1. A visit to Hawaii these days is a learning experience for most westerners. The Hawaiians never used money to transact trade, never took title to land, and never had a welfare system. It was very non-western in that respect. Their civilization lasted 1,500-2,000 years (the first arrival to the Hawaiian islands being around the birth of Christ.)

     One of the secrets for this successful, stable socio-economic system was in the way they managed their most important resource, land. Land (aina) that much taken-for-granted resource in other cultures, was nurtured for the plant products (food, medicines, building material, weaponry, etc.), its fresh water streams, and housing that it could support. Tribal battles and wars were fought over prime, fertile sections of the islands in times of overpopulation and famine. In ancient Hawaii, a commoner (maka’ainana) didn’t own the land, the Hawaiian gods did. He was permitted to work the land, like an indentured servant, and offered part of his yield to the chief in charge. Chiefs, or ali’i, were technically the human representative of the gods on earth or stewards of the land. Their job was to manage how the maka’ainana utilize the land use for the welfare of the entire community. The ancient use of the land was a concept of an island within an island.

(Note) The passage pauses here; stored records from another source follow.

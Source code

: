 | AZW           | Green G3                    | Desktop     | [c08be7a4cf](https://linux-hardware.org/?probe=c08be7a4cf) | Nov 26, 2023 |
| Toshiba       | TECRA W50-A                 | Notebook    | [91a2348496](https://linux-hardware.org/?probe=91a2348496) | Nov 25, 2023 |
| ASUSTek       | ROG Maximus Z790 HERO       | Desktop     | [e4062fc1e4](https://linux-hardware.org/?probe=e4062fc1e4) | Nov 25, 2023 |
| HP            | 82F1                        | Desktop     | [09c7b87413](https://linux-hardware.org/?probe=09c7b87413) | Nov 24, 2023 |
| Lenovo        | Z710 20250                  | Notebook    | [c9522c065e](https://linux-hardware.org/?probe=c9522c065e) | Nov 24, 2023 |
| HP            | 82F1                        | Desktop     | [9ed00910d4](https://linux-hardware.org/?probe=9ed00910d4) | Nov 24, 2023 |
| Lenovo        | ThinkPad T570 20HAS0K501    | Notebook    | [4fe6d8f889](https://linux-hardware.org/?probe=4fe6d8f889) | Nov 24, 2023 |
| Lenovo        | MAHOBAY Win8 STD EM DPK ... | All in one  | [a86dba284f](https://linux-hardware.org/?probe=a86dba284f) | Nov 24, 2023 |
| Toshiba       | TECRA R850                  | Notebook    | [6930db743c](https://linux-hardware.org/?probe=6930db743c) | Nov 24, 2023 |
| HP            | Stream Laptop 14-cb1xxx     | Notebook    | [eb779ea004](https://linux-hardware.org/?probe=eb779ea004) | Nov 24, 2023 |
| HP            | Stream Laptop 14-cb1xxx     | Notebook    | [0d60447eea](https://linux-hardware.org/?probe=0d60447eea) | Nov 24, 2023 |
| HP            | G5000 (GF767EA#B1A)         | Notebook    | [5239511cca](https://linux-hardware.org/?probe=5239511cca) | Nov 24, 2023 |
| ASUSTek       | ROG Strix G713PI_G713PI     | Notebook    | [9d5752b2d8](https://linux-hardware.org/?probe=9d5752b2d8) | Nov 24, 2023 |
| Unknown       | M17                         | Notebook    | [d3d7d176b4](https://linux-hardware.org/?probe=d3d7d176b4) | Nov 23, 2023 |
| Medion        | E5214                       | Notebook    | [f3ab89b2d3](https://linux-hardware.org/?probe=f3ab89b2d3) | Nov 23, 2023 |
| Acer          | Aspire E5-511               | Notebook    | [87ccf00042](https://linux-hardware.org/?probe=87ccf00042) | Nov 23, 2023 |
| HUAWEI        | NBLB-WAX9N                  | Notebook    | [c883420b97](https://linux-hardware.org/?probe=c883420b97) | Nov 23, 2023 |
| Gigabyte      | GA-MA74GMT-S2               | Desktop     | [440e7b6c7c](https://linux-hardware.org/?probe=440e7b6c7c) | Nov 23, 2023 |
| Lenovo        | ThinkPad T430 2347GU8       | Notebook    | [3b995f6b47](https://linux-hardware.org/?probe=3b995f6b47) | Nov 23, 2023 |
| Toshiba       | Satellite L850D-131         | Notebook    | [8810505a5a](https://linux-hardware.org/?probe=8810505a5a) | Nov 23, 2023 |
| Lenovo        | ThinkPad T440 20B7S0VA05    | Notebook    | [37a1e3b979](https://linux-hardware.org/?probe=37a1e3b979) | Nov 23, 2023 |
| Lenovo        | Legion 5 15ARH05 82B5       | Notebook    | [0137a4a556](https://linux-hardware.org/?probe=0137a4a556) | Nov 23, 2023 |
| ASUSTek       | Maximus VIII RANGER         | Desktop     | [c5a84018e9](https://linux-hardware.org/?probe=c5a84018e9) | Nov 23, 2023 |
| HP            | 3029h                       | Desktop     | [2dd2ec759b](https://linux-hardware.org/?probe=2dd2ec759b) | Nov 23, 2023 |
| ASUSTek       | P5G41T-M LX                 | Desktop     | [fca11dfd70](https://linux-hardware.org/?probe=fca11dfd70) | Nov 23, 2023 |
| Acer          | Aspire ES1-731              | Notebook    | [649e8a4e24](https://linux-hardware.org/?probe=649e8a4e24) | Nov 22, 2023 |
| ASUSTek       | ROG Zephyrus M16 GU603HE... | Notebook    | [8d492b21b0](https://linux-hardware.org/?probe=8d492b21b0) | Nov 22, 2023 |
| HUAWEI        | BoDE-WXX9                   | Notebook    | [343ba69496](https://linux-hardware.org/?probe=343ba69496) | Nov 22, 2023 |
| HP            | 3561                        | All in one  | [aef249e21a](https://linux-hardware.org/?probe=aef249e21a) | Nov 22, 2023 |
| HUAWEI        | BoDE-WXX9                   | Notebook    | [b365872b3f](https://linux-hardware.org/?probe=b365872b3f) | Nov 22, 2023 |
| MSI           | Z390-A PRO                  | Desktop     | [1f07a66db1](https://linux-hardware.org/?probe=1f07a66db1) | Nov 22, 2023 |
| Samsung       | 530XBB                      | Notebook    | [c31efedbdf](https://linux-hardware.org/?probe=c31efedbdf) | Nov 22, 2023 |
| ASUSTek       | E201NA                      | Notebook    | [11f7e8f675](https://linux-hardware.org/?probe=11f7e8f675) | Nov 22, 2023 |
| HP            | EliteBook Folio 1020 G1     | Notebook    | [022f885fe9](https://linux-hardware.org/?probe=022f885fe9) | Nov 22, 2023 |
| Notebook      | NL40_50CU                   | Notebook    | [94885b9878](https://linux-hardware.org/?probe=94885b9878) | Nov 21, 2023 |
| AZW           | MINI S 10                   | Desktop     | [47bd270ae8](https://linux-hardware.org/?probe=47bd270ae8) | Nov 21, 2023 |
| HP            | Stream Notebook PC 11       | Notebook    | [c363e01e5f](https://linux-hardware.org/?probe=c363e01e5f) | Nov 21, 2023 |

     Imagine that you were shipwrecked on a deserted island. The island was blessed with steady rainfall and good fertile soil. Rainfall runoffs formed pools, waterfalls, and streams. From your ship, you secured a seeds of economic plants that bore products that provided you with food, medicines, weapons, cloth, and housing. Because you are by yourself, you work only a portion of the island’s land area. This section of land was what the Hawaiians called and ahupua’a. Only in ancient times, the whole island was sectioned into individual ahupua’as and you had fellow inhabitants assigned and living and working on a sector. Put simply, it was a co-op community. The ahupua’a land division was always from the tops of the mountains to the coast. This gave the residents of the community the widest latitude for utilizing natural resources, climate and temperate zones within that area. The sides of the ahupua’a were natural landmarks, like the ridges, valleys or streams.

     Ahupua’a literally translate into pig altar. This is because a stone altar marked the entrance to each neighborhood ahupua’a at the coast. This altar was used to place offerings (or taxes) in the form of finished goods and food for the chiefs. Taxes were paid each year to the chiefs during the period from October to early February called Makahiki.

     On the island of Oahu, the H-3 freeway that goes from the leeward to the windward side of the island. It got approval to be built in 1960 and wasn’t completed until December 1997. It cuts through the Halawa valley (Halawa Ahupua’a in ancient times) to the southern side of the Koolau mountain range and through the Haiku valley on the other side. It is one of the most expensive freeways in the nation, costing $1.3 billion for about 12 miles of freeway. One reason for the high cost was that construction was delayed for almost 40 years. The Halawa valley is rich in ancient Hawaiian archeological finds. Prior to European discovery, Halawa ahupua’a was a thriving community. If you take a drive over the H-3 freeway, you’ll experience a textbook example of the concept of the ahupua’a. The H-3 starts in the lowlands near Pearl Harbor and ascends some 3,000 feet above sea level over to the other side. As you travel through the Halawa valley, you’ll see how the vegetation changes with altitude. The resources available at the different altitudes, the fresh water streams, and climatic growing conditions and soil, was what the inhabitants of an ahupua’a pooled and distribution among themselves.  It was a true distribution of resources for the benefit of all.